Geografia de Mato Grosso para Concursos

Principais características do estado quanto à área, demografia, hidrografia, relevo, clima, aspectos históricos e econômicos que podem ser cobrados em seleções.

Concursos regionais, habitualmente, cobram conteúdos referentes à Geografia e História de seus respectivos estados. Mesmo que o candidato seja natural da região, por vezes, vários detalhes acabam escapando pela quantidade de informação disponibilizadas.

O ideal é reunir os principais assuntos cobrados em concursos públicos e processos seletivos, facilitando o estudo dos concurseiros. Por isso, trouxemos um resumo sobre os aspectos geográficos mais importantes sobre a Geografia do Mato Grosso para concursos públicos.

Contexto histórico de formação

No início do século XVIII, as paisagens naturais do Mato Grosso eram intocadas e inalteradas. Porém, em 1718, Antônio Pires de Campos chega às margens do Rio Coxipó. No ano seguinte, vieram as descobertas dos primeiros veios auríferos pela bandeira de Pascoal Moreira Cabral Leme.

O garimpo deu sustentação à fundação primeira da primeira povoação do estado, a Forquilha (atualmente sede do distrito do Coxipó do Ouro). Em 1722, Miguel Sutil descobriu um dos mais importantes veios do estado, as lavras do Sutil, correspondentes à atual Igreja do Rosário, em Cuiabá.

Em 1748, a Capitania de Mato Grosso é criada a partir de seu desmembramento da Capitania de São Paulo. A sede administrativa da província passou a ser a Vila Bela de Santíssima Trindade, permanecendo como tal até 1835 quando a capital foi transferida para Cuiabá, assim como o é hoje.

Sobre o Mato Grosso

O estado do Mato Grosso está localizado na região Centro-Oeste brasileira e tem área de 903.357.908 km², o que faz dele o terceiro maior estado do país, ficando atrás de Amazonas e Pará. Geograficamente, faz limites territoriais com Pará, Goiás, Amazonas, Tocantins e Mato Grosso do Sul.

Um fato interessante é que o estado está localizado no centro geodésico da América Latina, ou seja, o ponto equidistante entre os Oceanos Pacífico e Atlântico. De fato, sua capital, Cuiabá, está no meio do caminho entre os dois oceanos, o ponto mais central do continente em linha reta.

A determinação foi calculada por Marechal Rondon durante suas expedições pelo estado e o local exato é marcado com um monumento, o obelisco da Câmara dos Vereadores. A extensão territorial do Brasil o faz abranger quatro fusos horários a Oeste de Greenwich. O Mato Grosso está no fuso quatro negativo, ou seja, quatro horas a menos que Londres.

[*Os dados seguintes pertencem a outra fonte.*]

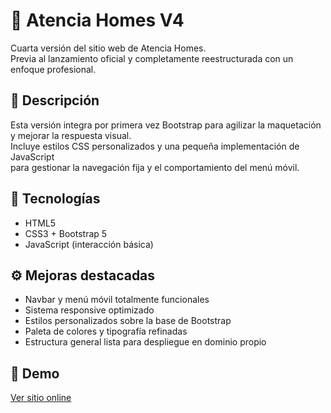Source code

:# 🏡 Atencia Homes V4
Cuarta versión del sitio web de Atencia Homes.  
Previa al lanzamiento oficial y completamente reestructurada con un enfoque profesional.

## 🧩 Descripción
Esta versión integra por primera vez Bootstrap para agilizar la maquetación y mejorar la respuesta visual.  
Incluye estilos CSS personalizados y una pequeña implementación de JavaScript  
para gestionar la navegación fija y el comportamiento del menú móvil.

## 🚀 Tecnologías
- HTML5  
- CSS3 + Bootstrap 5  
- JavaScript (interacción básica)

## ⚙️ Mejoras destacadas
- Navbar y menú móvil totalmente funcionales  
- Sistema responsive optimizado  
- Estilos personalizados sobre la base de Bootstrap  
- Paleta de colores y tipografía refinadas  
- Estructura general lista para despliegue en dominio propio

## 🔗 Demo
[Ver sitio online](https://jesus323dev.github.io/JESUS323DEV-Portafolio/AtenciaHomes/AtenciaHomesV4/)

As coordenadas geográficas do Mato Grosso são entre as Paralelos 7°20’30” e 18°10’00” de latitude Sul e meridianos 50°13’48” e 61°31’00” a oeste de Greenwich. Seus pontos extremos são:

  • Sul: cabeceira dos rios Furnas e Araguaia
  • Norte: confluência dos rios Teles Pires e Jurema
  • Oeste: cabeceira do rio Madeirinha
  • Leste: extremo sul da Ilha do Bananal

A bandeira do Mato Grosso

Bandeira de Mato Grosso

A bandeira do Mato Grosso apresenta as mesmas cores principais da flâmula brasileira, representando sua integração com o país. O azul representa o céu, o branco representa a paz, o verde indica a extensão territorial enquanto a estrela amarela (Sirius) ao centro simboliza o ideal republicano e as riquezas minerais do estado.

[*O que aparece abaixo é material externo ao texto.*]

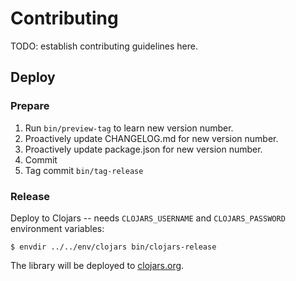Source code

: # Contributing

TODO: establish contributing guidelines here.

## Deploy

### Prepare

1. Run `bin/preview-tag` to learn new version number.
2. Proactively update CHANGELOG.md for new version number.
3. Proactively update package.json for new version number.
4. Commit
5. Tag commit `bin/tag-release`

### Release

Deploy to Clojars -- needs `CLOJARS_USERNAME` and `CLOJARS_PASSWORD` environment
variables:

    $ envdir ../../env/clojars bin/clojars-release

The library will be deployed to [clojars.org][clojars].

[clojars]: https://clojars.org/com.github.mainej/headlessui-reagent

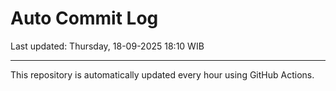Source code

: # Auto Commit Log

Last updated: Thursday, 18-09-2025 18:10 WIB

---

This repository is automatically updated every hour using GitHub Actions.
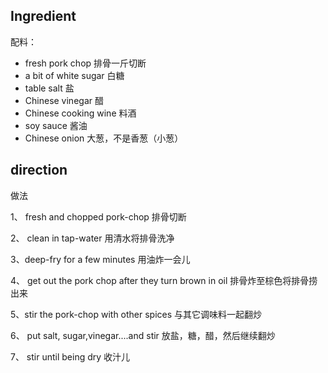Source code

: ## Ingredient
   配料：
   
* fresh pork chop 排骨一斤切断
* a bit of white sugar 白糖
* table salt 盐
* Chinese vinegar 醋
* Chinese cooking wine 料酒
* soy sauce 酱油
* Chinese onion 大葱，不是香葱（小葱）

## direction
   做法
   
1、 fresh and chopped pork-chop
排骨切断

2、 clean in tap-water
用清水将排骨洗净

3、deep-fry for a few minutes
用油炸一会儿

4、 get out the pork chop after they turn brown in oil
排骨炸至棕色将排骨捞出来

5、stir the pork-chop with other spices
与其它调味料一起翻炒

6、 put salt, sugar,vinegar....and stir
放盐，糖，醋，然后继续翻炒

7、 stir until being dry
收汁儿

O autor do desenho foi Marechal Antônio Maria Coelho, barão de Amambaí e primeiro governador do estado. É uma das bandeiras mais antigas do país por ter sido criada logo após a proclamação da República. Vigorou até 1929 quando foi destituída por uma lei, voltando a vigorar em 1947.

População

O Mato Grosso tem povos diversos na composição de sua população que misturou negros, índios, portugueses e espanhóis no início da colonização. Depois, foram recebidos os migrantes e imigrantes que se juntaram aos habitantes. Atualmente, 41% de seus moradores vem de outros estados ou do exterior.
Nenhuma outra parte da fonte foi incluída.